Now let’s get back into the game.

Chapter 4

Runeseeker, yay.

The unit that runs out of attacks if you use it, tries to act like a mage and doesn’t have the same terrain-piercing mechanics mages do. It has some nice things as easily acquired 3-range options in the form of the Strike Rune in Chapter 4 - which has 5 uses. She can’t be reliably leveled unless you feed her kills as her ammunition will run out mid-chapter. Her speed is at both sides in a dangerous spot. Fast to double? Your ammo runs out quicker. Too slow? Considering her underwhelming defenses, she crunches and crumbles like paper.

You will end up consuming the Strike Rune she finds on the same chapter since its her only safe engagement tool, as hand axe brigands and archers are common on the end-chapter.

In base to the story, we meet the promise of war crimes, and the king (and so on, Leah’s father) is labeled as the guilty party for the razing of that city, to what an enemy pegasi knight (I sure hope Vergil does not suffer PTSD from it) joins us in the quality of guardian.

In a chapter full of bows and axes. Sure.

On a secondary note, meet clearly-not-corrupted-or-controlled-by-a-dragon King and father of Celystean prince which is going to be our other protagonist. He sure is acting out by wanting to put citizens into a life of servitude and death. Surely his advisor isn’t related to any of this.

Chapter 5

Now here we tie back with the O’ Kingdom of Gold tale, the one that left the girl from the otherworld deserted and lonely due to the prince’s pressumed lack of commitment and abandonement, which turned her melody into one of ruin.

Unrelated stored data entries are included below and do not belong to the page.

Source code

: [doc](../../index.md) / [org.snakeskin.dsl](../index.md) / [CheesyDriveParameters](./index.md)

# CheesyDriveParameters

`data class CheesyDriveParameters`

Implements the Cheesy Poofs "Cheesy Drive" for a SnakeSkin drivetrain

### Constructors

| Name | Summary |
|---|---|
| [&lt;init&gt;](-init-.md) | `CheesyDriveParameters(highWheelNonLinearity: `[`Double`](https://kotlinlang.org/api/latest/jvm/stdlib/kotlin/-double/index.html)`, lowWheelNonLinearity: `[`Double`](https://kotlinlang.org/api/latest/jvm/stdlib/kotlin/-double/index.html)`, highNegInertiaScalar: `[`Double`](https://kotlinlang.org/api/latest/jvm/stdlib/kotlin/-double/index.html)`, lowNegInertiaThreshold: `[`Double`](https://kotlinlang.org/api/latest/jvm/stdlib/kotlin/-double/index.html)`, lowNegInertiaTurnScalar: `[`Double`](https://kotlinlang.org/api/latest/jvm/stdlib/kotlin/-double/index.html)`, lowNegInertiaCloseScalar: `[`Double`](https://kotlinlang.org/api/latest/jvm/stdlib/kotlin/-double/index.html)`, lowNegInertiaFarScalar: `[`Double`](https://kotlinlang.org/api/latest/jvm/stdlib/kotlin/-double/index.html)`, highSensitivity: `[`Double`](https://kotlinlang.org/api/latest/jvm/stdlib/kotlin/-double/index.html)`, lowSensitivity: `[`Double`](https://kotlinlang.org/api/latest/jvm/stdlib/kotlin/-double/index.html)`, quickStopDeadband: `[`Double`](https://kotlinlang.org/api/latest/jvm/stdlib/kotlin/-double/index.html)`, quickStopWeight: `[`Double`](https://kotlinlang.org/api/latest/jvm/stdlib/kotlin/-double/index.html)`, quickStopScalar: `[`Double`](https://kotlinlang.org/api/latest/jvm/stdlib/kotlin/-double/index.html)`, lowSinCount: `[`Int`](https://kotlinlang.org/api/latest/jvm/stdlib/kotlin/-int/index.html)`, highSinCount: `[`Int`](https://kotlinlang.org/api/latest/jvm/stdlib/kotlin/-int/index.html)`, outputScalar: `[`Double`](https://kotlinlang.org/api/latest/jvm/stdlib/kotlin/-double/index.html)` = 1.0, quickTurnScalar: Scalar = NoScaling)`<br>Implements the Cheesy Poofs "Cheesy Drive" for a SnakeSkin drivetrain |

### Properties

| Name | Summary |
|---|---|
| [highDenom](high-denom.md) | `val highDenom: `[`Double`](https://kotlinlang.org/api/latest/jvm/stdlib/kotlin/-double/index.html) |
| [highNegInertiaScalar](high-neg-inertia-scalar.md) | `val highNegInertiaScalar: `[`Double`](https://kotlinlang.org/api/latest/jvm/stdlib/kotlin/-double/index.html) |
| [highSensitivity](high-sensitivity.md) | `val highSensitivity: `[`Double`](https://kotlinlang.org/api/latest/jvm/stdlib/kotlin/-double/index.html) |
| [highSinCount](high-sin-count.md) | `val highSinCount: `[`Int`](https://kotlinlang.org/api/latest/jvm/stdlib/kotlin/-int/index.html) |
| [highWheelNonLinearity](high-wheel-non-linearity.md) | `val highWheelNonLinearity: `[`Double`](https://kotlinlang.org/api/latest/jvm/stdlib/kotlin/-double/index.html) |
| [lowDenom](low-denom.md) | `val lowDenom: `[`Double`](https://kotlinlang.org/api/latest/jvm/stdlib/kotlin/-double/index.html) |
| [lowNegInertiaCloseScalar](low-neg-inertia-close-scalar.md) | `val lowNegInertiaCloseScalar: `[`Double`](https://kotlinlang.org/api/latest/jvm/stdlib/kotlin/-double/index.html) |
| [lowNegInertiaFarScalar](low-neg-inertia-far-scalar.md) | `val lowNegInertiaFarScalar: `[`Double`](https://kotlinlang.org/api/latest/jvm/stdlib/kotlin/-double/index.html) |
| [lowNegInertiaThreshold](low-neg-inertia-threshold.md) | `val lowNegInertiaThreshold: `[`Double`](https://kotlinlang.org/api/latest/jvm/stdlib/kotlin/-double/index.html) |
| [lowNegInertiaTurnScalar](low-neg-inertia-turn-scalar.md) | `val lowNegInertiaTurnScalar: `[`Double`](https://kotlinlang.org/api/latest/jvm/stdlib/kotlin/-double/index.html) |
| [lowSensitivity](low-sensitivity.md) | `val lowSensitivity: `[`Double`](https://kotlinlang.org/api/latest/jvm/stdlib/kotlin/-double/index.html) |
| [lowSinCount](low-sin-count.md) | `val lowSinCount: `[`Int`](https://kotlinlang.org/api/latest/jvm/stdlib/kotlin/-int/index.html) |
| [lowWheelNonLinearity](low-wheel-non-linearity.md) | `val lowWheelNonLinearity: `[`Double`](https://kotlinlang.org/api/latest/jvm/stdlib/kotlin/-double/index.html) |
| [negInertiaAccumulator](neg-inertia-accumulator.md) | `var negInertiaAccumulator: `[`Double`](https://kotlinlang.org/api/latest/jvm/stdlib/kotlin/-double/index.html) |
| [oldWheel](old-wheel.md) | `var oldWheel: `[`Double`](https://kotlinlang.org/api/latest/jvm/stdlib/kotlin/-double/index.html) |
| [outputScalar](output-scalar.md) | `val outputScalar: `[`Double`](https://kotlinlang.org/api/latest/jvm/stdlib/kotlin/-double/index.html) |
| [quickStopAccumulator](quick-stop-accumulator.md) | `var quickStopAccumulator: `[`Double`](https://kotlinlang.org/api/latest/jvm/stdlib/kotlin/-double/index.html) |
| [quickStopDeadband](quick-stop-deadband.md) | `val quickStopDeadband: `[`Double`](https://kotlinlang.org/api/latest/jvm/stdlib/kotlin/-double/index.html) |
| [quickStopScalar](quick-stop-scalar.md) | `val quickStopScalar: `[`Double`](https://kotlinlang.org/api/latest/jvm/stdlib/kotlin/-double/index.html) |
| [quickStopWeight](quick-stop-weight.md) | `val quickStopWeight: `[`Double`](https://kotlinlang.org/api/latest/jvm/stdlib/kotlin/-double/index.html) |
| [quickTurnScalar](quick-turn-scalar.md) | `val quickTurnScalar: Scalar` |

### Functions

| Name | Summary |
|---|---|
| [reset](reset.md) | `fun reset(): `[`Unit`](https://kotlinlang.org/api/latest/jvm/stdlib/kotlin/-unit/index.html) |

It reminds me of my last ex, honestly.

The song of the Lonely Mirror has twisted into overtaking the minds of soldiers of both armies, which has taken the life of the king of Ametona (Fire Emblem, am I right? Gotta kill the dads all night long).

Anyways, chapter 5 begins with another character entering the list of ‘Please stay close to me, Leah’, offering the following item.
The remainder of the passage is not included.